# SOURCE DATA
──────────────────────────────
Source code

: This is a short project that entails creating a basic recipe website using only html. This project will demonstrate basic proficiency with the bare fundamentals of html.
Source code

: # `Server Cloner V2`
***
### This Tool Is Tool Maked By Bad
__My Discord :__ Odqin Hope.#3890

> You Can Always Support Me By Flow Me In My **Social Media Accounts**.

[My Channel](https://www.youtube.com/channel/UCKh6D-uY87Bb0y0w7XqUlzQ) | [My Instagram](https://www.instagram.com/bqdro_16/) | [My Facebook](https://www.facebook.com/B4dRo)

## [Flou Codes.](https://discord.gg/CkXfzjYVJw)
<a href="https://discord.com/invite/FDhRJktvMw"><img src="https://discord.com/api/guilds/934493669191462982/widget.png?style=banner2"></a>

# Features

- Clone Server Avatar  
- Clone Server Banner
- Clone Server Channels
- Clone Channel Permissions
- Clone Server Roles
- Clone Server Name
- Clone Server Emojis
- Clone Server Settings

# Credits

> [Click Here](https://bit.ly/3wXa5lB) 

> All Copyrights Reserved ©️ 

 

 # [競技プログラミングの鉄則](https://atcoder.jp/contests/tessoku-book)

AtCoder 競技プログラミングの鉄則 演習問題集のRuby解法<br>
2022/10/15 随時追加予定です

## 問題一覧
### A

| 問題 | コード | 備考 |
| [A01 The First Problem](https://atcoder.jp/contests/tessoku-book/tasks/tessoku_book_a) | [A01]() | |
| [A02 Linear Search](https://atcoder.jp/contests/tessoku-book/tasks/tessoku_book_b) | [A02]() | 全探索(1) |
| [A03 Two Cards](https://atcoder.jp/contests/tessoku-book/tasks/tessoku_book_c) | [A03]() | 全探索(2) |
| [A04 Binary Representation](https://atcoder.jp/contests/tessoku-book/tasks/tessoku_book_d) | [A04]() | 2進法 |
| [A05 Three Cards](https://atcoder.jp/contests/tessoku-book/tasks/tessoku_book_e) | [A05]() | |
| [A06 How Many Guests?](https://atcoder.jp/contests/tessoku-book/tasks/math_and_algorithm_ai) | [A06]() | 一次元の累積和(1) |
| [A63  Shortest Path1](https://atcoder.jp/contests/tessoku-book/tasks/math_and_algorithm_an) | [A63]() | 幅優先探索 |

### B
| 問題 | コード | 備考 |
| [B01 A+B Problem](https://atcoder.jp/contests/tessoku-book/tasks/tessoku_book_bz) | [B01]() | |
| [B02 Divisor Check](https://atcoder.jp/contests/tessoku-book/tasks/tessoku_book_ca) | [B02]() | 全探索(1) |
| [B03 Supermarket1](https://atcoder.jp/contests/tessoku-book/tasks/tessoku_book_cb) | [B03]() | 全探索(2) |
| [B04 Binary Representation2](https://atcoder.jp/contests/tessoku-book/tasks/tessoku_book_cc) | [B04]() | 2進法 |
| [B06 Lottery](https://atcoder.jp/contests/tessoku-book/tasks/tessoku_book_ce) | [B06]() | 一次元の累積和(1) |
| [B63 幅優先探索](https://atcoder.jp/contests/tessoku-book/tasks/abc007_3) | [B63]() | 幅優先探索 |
──────────────────────────────
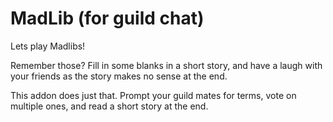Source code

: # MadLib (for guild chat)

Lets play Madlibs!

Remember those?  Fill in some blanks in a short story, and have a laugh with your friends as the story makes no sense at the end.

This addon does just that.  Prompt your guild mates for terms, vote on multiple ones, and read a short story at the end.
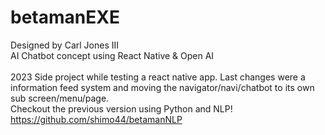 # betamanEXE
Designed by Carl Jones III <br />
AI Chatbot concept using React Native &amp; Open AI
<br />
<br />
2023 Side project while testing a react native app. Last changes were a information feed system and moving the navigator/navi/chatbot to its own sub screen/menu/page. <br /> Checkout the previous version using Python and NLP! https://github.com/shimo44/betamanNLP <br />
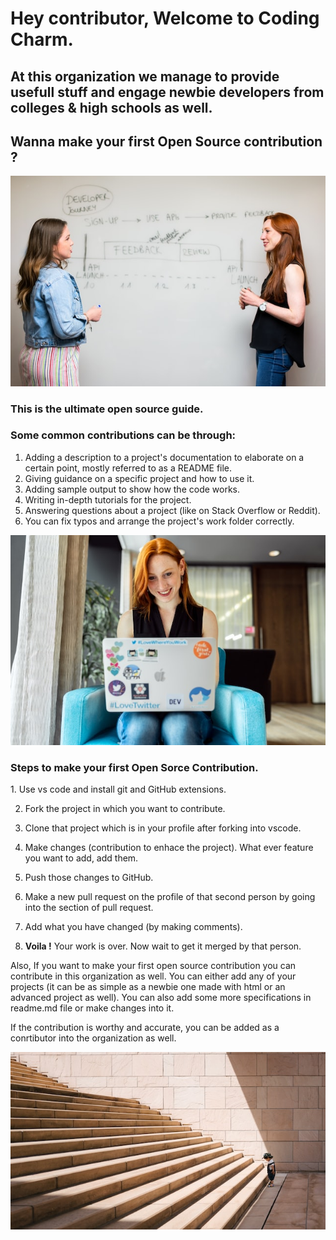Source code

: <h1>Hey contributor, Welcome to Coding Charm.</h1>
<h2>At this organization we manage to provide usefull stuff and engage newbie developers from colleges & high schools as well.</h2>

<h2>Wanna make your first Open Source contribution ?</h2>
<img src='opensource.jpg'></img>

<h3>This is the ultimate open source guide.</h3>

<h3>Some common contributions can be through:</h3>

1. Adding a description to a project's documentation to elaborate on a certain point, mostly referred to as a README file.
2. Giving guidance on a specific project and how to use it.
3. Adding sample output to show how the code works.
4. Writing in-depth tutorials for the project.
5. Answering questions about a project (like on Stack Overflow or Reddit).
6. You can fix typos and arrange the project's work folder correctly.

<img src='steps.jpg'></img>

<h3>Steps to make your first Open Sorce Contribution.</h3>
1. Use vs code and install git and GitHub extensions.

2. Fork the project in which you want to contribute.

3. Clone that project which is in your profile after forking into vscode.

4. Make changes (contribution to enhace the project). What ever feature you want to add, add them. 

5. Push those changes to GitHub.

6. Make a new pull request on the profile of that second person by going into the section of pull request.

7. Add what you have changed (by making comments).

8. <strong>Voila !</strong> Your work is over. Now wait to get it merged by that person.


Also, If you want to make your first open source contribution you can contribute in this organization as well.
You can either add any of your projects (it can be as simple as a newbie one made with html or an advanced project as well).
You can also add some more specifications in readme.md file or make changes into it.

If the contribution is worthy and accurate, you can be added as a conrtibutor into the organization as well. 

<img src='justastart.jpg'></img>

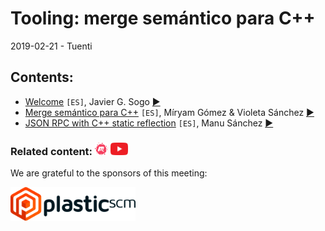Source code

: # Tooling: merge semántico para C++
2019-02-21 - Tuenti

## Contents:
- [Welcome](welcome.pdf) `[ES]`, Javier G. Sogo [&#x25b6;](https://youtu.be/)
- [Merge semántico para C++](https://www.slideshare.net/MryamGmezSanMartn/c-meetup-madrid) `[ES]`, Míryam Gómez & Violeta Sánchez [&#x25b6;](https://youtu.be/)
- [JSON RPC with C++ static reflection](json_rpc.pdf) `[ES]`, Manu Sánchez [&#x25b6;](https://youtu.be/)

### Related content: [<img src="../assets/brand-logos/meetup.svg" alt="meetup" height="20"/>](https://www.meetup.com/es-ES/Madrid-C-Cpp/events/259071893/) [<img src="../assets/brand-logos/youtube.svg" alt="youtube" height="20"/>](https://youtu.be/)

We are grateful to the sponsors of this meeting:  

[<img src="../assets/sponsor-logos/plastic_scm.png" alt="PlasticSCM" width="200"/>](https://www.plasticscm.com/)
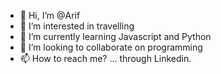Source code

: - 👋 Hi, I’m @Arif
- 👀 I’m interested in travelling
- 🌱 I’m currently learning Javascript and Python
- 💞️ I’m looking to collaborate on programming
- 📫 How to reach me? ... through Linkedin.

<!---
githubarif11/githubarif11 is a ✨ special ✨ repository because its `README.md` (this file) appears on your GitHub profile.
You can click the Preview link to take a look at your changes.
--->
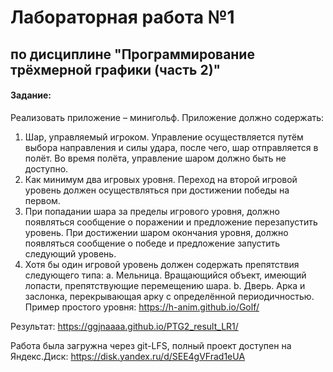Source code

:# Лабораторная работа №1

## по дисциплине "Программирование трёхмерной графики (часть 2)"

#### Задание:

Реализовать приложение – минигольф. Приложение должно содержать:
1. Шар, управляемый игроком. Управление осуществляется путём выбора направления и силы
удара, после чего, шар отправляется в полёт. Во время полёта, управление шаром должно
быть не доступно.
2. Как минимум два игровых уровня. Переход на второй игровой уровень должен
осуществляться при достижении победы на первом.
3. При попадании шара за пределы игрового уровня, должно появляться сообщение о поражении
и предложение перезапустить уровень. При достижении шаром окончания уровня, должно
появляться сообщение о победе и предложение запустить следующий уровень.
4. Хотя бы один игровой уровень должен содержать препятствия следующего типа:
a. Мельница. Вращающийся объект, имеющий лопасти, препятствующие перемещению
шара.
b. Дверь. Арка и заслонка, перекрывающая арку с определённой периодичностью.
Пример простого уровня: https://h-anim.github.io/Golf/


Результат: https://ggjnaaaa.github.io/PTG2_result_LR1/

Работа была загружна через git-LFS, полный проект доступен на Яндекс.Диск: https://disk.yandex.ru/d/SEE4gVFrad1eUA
──────────────────────────────
# WORK TO BE COMPLETED
Using the records above, restate word for word the lines from the one with "[B02]() | 全探索(1) |" through the one with "[B63]() | 幅優先探索 |", both included.

# ANSWER FOR THIS EXERCISE
| [B02 Divisor Check](https://atcoder.jp/contests/tessoku-book/tasks/tessoku_book_ca) | [B02]() | 全探索(1) |
| [B03 Supermarket1](https://atcoder.jp/contests/tessoku-book/tasks/tessoku_book_cb) | [B03]() | 全探索(2) |
| [B04 Binary Representation2](https://atcoder.jp/contests/tessoku-book/tasks/tessoku_book_cc) | [B04]() | 2進法 |
| [B06 Lottery](https://atcoder.jp/contests/tessoku-book/tasks/tessoku_book_ce) | [B06]() | 一次元の累積和(1) |
| [B63 幅優先探索](https://atcoder.jp/contests/tessoku-book/tasks/abc007_3) | [B63]() | 幅優先探索 |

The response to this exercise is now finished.